The author would never again rise to that height.
Certainly in his most recent book, the tale of a down-and-out ex-cop who stumbles across Josef Mengele in San Quentin prison, he doesn't come close. Yes, that's the story here.
While Stahl may have done it justice years ago in the venomous prose days of Permanent Midnight, here it wanders, wiggles, and goes nowhere.
There is no sense of flow. It's as if every word has been squeezed out, and
the result is a story that is forced and a narrative with no real pulse. Manny
Rupert takes an undercover job at San Quentin to ascertain if the identity of an
elderly inmate belongs to the horrific Nazi psychopath Mengele. How he ended up in San Quentin in the first place is never addressed
- and yes, this is a work of fiction - but the idea of Dr. Death in prison blues is so far-fetched that you're almost unwilling to allow any of the story to unfold.

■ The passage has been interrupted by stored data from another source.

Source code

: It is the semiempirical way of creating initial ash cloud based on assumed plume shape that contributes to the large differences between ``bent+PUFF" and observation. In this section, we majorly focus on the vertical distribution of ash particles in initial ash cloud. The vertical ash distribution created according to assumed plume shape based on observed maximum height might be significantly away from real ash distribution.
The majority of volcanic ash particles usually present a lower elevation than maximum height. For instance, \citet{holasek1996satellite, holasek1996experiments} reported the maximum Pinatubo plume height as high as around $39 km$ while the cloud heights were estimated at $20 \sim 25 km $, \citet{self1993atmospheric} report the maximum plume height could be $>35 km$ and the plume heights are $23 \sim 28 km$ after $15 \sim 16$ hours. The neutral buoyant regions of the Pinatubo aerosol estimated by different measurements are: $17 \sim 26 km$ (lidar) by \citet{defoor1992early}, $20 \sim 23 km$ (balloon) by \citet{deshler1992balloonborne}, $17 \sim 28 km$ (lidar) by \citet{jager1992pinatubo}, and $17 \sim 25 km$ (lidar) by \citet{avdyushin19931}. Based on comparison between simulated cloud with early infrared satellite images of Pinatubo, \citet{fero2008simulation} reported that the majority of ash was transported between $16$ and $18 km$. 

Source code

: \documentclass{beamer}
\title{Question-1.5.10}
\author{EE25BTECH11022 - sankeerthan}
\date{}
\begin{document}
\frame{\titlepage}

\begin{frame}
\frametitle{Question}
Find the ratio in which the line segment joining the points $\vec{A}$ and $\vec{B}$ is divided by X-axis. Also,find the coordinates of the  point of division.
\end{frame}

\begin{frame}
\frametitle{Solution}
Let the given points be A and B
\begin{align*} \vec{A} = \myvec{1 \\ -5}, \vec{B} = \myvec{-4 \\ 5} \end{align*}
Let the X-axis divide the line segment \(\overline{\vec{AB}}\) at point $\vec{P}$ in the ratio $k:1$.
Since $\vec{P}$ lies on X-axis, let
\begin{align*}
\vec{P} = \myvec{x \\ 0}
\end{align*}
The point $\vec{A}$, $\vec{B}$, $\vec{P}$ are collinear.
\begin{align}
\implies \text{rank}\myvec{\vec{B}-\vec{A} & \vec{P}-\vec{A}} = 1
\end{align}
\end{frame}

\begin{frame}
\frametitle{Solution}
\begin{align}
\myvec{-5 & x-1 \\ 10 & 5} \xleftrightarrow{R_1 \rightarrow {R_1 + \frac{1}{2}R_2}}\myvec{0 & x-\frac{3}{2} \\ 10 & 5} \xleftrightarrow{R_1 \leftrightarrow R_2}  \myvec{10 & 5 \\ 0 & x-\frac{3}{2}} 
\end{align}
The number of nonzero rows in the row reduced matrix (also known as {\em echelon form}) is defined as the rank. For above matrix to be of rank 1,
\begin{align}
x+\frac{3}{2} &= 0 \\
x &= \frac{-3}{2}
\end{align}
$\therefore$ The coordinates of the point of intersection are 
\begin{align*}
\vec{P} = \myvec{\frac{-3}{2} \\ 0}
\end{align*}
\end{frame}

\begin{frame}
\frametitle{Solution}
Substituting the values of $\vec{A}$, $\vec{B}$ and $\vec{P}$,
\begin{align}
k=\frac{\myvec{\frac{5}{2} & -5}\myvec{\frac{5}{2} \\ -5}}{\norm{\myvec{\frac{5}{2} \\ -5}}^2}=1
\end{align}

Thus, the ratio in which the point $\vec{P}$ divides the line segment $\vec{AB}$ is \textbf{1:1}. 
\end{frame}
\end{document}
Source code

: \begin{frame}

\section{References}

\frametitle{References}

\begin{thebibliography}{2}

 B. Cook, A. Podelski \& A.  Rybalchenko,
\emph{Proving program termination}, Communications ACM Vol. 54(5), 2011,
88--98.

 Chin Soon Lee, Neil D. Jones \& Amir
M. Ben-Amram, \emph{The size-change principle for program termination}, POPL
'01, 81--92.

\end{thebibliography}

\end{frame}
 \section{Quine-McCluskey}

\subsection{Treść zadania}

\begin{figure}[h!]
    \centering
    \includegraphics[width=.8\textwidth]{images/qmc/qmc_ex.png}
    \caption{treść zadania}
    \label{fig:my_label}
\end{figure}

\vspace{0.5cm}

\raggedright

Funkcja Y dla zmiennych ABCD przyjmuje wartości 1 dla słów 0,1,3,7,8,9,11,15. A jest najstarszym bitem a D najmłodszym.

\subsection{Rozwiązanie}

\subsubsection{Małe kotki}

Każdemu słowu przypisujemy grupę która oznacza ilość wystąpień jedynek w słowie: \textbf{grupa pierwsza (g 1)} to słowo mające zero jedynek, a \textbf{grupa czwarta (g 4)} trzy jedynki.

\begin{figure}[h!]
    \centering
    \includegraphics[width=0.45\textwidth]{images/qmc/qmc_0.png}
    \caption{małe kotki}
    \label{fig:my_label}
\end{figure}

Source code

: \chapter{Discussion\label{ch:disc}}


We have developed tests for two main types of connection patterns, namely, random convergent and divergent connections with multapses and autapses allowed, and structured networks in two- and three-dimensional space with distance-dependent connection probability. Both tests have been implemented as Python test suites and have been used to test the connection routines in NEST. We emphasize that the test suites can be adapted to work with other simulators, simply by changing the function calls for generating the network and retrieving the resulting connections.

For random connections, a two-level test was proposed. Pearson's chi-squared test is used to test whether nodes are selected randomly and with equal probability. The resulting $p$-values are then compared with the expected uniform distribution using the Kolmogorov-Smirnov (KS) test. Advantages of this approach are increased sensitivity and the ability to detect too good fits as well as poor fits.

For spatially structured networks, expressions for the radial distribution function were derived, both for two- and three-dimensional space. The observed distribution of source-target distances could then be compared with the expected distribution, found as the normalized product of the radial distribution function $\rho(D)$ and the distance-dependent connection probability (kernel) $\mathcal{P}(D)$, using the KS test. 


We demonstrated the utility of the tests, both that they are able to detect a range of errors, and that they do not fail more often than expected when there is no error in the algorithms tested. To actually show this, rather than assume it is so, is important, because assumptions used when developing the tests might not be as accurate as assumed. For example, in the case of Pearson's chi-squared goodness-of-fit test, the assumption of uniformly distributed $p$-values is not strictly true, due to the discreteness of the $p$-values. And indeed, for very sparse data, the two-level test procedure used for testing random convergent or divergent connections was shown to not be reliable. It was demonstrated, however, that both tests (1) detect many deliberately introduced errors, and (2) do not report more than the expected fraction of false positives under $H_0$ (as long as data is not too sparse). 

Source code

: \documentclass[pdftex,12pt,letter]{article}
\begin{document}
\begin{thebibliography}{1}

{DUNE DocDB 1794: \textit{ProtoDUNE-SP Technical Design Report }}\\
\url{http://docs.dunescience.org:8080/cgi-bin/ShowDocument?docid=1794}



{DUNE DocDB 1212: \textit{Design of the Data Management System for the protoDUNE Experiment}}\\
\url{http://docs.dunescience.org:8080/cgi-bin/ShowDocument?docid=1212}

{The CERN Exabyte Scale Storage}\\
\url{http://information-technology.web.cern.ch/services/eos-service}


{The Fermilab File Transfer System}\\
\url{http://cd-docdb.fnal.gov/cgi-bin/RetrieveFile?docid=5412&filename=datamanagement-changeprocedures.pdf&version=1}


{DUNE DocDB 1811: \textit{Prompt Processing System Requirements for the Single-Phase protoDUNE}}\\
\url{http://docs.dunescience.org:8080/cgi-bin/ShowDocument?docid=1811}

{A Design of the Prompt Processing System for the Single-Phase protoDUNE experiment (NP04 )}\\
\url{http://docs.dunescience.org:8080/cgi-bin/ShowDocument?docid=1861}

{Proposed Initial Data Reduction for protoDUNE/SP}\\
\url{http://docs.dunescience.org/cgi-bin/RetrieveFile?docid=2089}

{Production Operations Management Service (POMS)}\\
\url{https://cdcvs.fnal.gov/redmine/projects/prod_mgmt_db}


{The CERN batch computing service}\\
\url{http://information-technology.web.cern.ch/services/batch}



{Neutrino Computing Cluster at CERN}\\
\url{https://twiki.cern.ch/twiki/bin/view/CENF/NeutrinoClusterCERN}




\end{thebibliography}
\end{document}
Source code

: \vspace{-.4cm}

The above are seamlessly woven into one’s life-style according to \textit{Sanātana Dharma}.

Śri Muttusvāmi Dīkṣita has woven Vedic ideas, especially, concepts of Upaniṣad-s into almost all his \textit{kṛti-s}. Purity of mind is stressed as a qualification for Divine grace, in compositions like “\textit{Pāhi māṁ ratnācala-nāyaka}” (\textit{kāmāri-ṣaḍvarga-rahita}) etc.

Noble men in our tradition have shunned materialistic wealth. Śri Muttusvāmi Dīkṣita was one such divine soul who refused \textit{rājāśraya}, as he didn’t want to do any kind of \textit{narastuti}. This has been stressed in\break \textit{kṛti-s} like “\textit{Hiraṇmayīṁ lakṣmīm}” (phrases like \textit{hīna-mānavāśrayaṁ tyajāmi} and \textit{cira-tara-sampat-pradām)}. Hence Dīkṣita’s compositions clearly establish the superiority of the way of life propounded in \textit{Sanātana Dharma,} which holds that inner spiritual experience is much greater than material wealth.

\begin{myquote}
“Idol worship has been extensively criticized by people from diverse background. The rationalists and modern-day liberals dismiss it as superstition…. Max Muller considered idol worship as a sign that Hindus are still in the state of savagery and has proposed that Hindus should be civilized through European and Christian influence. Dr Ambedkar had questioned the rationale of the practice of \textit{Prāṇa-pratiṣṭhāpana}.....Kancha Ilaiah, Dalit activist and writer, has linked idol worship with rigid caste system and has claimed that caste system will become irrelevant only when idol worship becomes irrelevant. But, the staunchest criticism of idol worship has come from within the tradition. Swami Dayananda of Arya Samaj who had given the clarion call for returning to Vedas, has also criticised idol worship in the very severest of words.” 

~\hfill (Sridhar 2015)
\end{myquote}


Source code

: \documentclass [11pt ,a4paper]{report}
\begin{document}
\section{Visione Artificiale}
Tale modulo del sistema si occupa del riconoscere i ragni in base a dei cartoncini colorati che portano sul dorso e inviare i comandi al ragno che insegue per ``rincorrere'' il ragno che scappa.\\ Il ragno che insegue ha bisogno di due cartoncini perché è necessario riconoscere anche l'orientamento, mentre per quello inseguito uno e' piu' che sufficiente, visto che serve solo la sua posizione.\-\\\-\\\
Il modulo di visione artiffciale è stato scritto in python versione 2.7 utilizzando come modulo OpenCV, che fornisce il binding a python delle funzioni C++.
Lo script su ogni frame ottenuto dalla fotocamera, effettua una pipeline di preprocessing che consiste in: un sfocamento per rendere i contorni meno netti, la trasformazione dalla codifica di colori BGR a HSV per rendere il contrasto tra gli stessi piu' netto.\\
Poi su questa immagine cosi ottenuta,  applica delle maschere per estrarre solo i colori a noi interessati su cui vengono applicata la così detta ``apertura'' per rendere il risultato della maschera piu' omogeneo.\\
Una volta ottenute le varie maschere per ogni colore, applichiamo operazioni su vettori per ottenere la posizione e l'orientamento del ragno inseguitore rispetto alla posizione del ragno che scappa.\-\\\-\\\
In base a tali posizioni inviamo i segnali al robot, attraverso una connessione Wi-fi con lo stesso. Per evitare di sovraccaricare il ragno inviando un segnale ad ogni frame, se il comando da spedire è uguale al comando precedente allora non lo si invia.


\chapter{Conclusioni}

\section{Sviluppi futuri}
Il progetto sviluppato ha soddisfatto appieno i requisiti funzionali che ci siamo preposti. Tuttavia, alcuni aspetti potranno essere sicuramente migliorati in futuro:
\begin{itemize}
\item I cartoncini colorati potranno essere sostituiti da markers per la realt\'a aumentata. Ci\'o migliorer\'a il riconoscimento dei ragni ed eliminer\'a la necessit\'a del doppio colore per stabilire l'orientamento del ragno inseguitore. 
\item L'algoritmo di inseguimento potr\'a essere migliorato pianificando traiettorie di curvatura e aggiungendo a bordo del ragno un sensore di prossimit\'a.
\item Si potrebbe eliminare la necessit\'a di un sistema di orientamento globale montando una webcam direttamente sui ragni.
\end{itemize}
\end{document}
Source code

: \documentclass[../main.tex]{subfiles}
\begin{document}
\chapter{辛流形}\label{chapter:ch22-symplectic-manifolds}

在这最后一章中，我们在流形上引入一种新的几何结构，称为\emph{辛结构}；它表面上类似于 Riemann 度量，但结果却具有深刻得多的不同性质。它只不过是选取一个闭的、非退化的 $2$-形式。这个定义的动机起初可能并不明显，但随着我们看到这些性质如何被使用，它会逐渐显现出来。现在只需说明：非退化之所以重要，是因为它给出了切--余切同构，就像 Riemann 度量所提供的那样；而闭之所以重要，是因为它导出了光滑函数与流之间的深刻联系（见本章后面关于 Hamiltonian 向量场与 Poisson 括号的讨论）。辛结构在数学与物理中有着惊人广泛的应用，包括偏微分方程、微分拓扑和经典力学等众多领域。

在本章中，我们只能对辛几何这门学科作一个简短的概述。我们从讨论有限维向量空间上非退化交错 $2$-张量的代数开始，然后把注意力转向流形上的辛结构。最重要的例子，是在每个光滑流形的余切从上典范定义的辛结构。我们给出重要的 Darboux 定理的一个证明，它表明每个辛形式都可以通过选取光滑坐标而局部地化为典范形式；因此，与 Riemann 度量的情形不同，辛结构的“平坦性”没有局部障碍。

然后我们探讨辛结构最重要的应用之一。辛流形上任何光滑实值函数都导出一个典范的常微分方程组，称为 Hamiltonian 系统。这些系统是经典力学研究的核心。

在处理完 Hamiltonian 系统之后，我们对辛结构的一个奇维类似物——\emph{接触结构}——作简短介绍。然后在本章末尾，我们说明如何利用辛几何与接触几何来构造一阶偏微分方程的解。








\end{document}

The author still turns a sweet phrase. A closing paragraph reads,
"For all we know, after creating the universe, God went into a fentanyl-and-gin blackout, saw the Holocaust when He came to and wanted to claw His eyes out. Like Oedipus." Dark and grim and full of the hysterical beauty that informed his first book. But these lines are too infrequent, and if you're looking for another dose of heavy Stahlism ala
Permanent Midnight, you won't find it here.